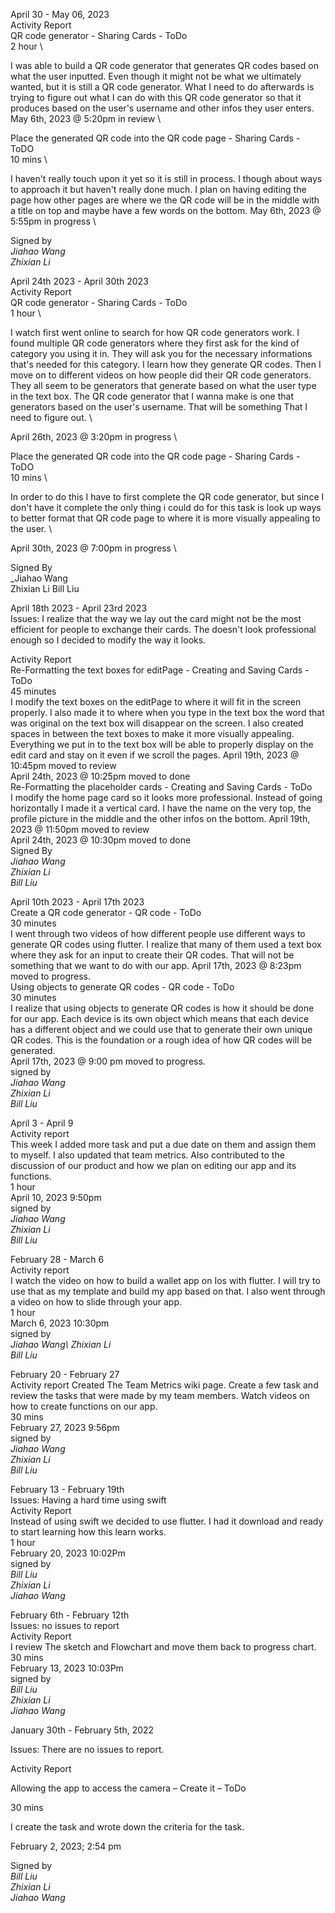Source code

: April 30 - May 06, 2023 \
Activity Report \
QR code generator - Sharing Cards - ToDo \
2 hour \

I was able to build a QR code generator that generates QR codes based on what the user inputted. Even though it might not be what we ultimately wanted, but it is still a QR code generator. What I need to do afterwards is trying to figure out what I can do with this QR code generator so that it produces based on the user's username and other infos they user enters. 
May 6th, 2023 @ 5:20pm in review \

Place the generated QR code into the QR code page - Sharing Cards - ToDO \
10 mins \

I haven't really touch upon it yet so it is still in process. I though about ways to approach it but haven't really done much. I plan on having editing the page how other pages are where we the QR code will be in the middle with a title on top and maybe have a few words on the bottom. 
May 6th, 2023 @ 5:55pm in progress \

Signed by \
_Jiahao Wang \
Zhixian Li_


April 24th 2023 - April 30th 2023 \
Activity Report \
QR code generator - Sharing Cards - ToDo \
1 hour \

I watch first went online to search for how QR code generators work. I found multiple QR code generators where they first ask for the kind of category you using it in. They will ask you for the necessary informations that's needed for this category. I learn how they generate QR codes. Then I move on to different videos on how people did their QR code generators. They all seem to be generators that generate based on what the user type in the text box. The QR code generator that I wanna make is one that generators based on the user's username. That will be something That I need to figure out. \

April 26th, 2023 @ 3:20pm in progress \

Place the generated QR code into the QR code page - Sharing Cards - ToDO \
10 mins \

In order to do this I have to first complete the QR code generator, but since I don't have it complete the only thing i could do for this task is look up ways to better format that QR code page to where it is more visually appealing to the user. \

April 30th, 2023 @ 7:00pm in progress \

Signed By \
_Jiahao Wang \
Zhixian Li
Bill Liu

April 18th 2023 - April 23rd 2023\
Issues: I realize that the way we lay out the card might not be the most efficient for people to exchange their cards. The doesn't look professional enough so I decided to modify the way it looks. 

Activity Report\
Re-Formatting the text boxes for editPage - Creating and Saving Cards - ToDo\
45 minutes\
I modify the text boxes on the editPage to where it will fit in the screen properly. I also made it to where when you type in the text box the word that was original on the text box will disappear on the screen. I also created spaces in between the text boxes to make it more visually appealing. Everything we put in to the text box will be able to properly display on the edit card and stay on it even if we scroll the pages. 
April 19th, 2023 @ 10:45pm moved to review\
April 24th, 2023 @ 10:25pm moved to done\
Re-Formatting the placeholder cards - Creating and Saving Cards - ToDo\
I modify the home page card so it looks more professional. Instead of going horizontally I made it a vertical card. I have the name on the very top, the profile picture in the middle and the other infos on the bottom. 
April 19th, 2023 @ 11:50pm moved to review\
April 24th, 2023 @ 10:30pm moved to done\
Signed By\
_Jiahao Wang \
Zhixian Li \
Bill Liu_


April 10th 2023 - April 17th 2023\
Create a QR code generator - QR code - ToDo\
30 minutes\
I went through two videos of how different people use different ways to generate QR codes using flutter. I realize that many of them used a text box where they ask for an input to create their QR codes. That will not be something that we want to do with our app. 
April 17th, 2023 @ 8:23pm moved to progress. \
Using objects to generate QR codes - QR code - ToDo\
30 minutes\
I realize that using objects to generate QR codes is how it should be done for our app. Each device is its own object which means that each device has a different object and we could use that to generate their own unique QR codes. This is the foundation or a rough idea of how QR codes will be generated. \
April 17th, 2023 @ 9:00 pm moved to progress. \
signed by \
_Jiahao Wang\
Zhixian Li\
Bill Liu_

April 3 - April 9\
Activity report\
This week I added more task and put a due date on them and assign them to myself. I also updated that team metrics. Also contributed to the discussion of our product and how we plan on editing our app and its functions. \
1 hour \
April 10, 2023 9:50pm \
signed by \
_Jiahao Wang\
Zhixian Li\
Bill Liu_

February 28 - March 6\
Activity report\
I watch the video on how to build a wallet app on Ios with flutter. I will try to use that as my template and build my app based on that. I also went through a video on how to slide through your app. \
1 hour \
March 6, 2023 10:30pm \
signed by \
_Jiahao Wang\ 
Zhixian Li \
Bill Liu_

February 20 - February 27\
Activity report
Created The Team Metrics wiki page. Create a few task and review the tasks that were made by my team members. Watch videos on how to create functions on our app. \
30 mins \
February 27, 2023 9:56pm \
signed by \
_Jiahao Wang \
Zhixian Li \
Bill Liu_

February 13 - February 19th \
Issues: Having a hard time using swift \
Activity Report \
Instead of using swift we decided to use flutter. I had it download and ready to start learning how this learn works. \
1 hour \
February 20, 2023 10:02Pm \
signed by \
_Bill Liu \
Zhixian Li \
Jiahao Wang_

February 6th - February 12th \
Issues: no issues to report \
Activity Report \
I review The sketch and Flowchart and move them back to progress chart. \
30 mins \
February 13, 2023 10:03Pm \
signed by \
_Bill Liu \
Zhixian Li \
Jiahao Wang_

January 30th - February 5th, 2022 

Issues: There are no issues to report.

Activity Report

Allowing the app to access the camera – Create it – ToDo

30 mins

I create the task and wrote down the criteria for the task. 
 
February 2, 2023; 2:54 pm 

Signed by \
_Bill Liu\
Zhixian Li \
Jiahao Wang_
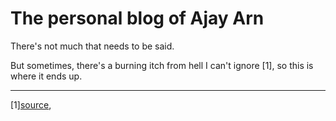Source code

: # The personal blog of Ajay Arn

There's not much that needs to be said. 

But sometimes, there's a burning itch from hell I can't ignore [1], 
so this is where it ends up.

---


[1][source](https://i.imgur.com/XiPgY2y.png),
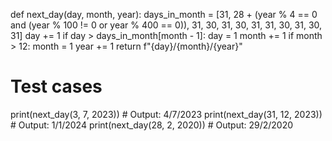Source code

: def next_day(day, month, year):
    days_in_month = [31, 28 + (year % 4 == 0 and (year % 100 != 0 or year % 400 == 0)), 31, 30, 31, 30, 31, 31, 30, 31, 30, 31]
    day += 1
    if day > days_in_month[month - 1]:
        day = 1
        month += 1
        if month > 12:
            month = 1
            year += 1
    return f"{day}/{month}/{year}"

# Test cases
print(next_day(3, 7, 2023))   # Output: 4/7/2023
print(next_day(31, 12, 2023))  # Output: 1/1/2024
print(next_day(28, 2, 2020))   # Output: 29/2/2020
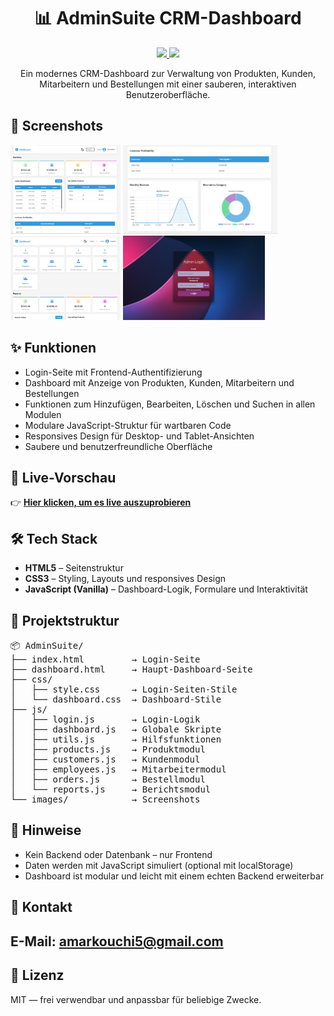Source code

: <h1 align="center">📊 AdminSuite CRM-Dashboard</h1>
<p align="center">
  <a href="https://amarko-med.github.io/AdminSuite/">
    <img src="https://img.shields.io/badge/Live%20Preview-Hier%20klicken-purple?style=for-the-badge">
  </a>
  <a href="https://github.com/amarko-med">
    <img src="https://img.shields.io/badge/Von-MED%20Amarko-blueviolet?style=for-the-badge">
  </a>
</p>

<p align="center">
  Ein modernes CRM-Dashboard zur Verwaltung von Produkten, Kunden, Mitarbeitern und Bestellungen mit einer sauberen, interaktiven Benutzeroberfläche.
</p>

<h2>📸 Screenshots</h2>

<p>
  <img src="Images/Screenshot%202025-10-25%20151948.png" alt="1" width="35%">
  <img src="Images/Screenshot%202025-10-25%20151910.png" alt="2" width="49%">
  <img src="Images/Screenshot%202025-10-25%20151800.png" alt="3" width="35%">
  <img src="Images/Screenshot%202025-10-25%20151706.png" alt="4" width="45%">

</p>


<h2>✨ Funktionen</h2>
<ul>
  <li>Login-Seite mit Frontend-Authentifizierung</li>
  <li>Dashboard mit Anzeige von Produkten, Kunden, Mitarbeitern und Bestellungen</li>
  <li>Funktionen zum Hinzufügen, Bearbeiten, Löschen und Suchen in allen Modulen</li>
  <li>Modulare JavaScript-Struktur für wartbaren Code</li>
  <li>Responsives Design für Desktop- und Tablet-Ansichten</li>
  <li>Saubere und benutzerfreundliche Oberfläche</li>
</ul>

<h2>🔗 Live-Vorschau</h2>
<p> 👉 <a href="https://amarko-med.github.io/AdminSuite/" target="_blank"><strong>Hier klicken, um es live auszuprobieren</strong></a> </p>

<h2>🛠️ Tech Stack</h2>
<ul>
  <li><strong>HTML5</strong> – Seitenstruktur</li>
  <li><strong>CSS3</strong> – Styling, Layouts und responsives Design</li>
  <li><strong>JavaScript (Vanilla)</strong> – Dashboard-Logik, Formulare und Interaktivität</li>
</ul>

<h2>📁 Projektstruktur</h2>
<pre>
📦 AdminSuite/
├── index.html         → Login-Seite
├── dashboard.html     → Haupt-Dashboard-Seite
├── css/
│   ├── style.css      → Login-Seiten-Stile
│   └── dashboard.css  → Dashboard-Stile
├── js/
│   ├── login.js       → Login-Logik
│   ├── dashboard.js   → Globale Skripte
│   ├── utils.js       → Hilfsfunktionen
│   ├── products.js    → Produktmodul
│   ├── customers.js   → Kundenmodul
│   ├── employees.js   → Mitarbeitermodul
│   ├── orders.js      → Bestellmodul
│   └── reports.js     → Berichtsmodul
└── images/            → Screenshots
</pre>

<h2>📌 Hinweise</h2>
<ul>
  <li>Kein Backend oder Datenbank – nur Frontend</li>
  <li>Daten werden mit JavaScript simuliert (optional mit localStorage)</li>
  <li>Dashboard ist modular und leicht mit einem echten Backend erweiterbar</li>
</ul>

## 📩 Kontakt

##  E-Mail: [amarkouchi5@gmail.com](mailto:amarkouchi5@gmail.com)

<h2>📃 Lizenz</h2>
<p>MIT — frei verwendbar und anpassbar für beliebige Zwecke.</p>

*-*-*

WORK INSTRUCTION: This exercise requires the lines of the entries containing the string "them".

OUTPUT:
I went through two videos of how different people use different ways to generate QR codes using flutter. I realize that many of them used a text box where they ask for an input to create their QR codes. That will not be something that we want to do with our app. 
This week I added more task and put a due date on them and assign them to myself. I also updated that team metrics. Also contributed to the discussion of our product and how we plan on editing our app and its functions. \
I review The sketch and Flowchart and move them back to progress chart. \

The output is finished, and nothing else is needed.